# Spark Text Exercises
This notebook demonstrates Exercises 1-6. See `spark_text_lab.py` for a runnable script.

In [1]:
# Install requirements in your environment (run once)
# !pip install -r requirements.txt
import nltk
nltk.download('punkt')

[nltk_data] Downloading package punkt to
[nltk_data]     C:\Users\landm\AppData\Roaming\nltk_data...
[nltk_data]   Unzipping tokenizers\punkt.zip.


True

In [None]:
# RDD word count example (Exercise 1)
from pyspark.sql import SparkSession
spark = SparkSession.builder.master('local[*]').appName('SparkTextLabNotebook').getOrCreate()
from spark_text_lab import rdd_word_counts, compare_stopwords
counts = rdd_word_counts(spark, 'sample_corpus.txt')
total, top_before, top_after, filtered = compare_stopwords(counts)
print('Top before:', top_before)
print('Top after:', top_after)

In [None]:
# DataFrame examples (Exercise 2)
from spark_text_lab import df_from_counts, weighted_avg_word_length, ten_longest, filter_count_ge
df, total_count = df_from_counts(spark, counts)
print('Weighted avg length:', weighted_avg_word_length(df, total_count))
print('10 longest:', ten_longest(df))
filtered_df, share = filter_count_ge(df, 2)
print('Share for count>=2:', share)

## MongoDB example (Exercise 3)
Update `MONGO_URI` below to your MongoDB connection string.
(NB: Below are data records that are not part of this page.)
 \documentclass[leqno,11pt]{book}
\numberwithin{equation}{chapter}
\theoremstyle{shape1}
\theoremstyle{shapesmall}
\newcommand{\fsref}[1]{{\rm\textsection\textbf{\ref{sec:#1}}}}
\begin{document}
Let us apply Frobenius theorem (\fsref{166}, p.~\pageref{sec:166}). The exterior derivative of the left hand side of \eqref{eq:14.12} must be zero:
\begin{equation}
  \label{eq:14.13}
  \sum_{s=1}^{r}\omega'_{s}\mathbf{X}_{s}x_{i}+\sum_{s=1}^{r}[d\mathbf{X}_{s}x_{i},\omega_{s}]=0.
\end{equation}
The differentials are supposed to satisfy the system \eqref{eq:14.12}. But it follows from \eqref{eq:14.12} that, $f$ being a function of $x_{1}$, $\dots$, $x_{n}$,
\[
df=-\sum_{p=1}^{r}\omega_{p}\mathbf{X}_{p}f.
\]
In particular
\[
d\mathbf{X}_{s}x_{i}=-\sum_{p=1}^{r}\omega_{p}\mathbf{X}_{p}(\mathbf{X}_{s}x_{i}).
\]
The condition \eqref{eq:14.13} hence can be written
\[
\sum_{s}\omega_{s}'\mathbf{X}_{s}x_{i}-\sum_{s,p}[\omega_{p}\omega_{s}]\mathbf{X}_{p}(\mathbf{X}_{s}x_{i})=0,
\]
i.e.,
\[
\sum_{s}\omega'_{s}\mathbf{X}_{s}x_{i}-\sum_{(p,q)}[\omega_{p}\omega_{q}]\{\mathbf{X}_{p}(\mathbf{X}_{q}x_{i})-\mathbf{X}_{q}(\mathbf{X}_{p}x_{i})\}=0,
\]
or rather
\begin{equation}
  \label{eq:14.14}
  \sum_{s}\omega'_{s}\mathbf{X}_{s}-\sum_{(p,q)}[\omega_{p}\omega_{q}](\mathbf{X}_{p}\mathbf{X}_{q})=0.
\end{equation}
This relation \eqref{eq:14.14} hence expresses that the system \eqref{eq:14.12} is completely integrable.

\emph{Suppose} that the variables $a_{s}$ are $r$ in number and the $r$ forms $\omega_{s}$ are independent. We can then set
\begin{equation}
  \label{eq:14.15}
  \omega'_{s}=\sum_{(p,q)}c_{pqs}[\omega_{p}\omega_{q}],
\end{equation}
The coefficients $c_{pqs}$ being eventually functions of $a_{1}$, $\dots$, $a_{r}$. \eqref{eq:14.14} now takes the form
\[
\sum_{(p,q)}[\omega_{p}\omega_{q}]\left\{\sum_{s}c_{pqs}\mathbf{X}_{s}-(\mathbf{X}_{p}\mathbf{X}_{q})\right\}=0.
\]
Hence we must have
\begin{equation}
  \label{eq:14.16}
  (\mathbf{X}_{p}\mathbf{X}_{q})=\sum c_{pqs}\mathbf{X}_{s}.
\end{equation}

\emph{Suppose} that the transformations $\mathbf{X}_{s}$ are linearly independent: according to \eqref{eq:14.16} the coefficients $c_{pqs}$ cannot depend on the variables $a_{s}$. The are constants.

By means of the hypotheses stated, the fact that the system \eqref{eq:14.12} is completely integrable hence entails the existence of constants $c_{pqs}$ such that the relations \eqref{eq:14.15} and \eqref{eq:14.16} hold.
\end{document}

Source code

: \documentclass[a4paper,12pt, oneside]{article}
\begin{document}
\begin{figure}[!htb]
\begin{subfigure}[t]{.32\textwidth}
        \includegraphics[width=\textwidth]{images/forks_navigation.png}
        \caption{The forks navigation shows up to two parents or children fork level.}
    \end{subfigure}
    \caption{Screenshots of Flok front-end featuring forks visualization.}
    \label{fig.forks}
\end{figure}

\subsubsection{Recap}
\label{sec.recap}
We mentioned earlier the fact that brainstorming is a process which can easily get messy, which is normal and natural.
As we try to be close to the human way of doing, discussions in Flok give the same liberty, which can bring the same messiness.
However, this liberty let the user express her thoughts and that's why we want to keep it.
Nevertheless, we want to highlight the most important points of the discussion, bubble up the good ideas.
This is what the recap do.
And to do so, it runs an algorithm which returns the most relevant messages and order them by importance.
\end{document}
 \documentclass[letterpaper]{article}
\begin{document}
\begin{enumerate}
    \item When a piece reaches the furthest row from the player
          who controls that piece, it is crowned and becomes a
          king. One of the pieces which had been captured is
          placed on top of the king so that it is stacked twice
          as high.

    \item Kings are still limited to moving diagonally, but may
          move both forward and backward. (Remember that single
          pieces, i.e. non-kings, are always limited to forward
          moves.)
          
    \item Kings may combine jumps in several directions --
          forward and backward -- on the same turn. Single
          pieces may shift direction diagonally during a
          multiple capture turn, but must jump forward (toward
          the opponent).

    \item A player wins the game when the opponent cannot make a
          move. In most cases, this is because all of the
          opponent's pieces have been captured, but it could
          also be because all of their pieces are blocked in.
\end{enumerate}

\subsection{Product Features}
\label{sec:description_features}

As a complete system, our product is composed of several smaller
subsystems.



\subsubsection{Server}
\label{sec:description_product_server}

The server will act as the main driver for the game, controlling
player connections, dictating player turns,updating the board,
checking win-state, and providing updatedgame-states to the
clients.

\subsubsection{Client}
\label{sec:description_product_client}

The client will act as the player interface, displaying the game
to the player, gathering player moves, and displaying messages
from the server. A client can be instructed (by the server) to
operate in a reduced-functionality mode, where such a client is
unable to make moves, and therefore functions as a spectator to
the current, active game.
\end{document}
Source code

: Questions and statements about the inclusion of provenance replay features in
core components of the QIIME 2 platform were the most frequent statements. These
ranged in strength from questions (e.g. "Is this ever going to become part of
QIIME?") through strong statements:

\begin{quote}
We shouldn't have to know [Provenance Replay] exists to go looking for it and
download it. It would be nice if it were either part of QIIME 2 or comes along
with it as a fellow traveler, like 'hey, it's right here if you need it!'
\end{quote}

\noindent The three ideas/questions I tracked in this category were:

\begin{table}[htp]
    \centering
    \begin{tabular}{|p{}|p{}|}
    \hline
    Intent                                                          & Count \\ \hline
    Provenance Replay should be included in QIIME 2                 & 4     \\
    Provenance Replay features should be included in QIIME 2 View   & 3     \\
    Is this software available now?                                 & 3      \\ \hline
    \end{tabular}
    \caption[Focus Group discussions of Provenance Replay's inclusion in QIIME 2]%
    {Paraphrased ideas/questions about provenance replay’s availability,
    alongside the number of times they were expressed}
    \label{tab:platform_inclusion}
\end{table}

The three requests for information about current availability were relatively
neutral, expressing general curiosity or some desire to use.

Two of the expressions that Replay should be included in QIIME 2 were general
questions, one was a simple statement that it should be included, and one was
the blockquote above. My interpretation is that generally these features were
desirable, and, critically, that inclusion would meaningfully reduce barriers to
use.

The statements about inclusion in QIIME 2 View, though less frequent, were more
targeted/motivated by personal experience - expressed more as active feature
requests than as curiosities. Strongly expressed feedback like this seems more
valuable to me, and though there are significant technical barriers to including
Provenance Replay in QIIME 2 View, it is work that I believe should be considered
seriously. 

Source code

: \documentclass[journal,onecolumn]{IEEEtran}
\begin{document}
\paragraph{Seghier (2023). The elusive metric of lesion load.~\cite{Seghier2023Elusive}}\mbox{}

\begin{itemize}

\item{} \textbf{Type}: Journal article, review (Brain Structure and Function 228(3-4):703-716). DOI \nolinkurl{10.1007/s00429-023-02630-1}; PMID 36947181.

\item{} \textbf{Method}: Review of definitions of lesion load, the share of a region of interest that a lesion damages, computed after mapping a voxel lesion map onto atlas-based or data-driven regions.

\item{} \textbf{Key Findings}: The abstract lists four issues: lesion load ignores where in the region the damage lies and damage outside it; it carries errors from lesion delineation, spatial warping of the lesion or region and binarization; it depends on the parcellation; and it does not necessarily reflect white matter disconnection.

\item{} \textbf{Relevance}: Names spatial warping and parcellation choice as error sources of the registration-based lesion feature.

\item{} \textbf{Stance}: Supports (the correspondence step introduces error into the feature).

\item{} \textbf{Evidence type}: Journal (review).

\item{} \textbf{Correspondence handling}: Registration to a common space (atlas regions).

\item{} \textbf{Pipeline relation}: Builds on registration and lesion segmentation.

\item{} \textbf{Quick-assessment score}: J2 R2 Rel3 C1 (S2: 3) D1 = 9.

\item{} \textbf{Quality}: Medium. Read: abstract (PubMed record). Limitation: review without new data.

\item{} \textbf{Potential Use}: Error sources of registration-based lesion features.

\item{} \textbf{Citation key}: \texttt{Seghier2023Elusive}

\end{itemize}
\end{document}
The cell shows insertion and a sample query.

In [None]:
MONGO_URI = 'mongodb://localhost:27017'  # update as needed
from spark_text_lab import mongo_store_counts, query_mongo_by_length
# Uncomment to run if MongoDB is available
# coll = mongo_store_counts(counts, MONGO_URI)
# print('Inserted to:', coll.full_name)
# print('Words length>=7:', query_mongo_by_length(MONGO_URI, 7)[:20])

In [None]:
# Bigrams (Exercise 4)
from spark_text_lab import top_bigrams
print('Top bigrams:', top_bigrams(spark, 'sample_corpus.txt', 20))

In [None]:
# TF-IDF (Exercise 5)
from spark_text_lab import compute_tfidf
res = compute_tfidf(spark, 'sample_corpus.txt')
res.show(3, truncate=False)

In [None]:
# Per-file and global counts (Exercise 6)
# Use a folder path containing text files, e.g., './texts'
# per_file, global_counts_rdd = per_file_and_global_counts(spark, './texts')
# print('Per-file sample:', per_file[:2])
# print('Global top:', global_counts_rdd.takeOrdered(20, key=lambda x:-x[1]))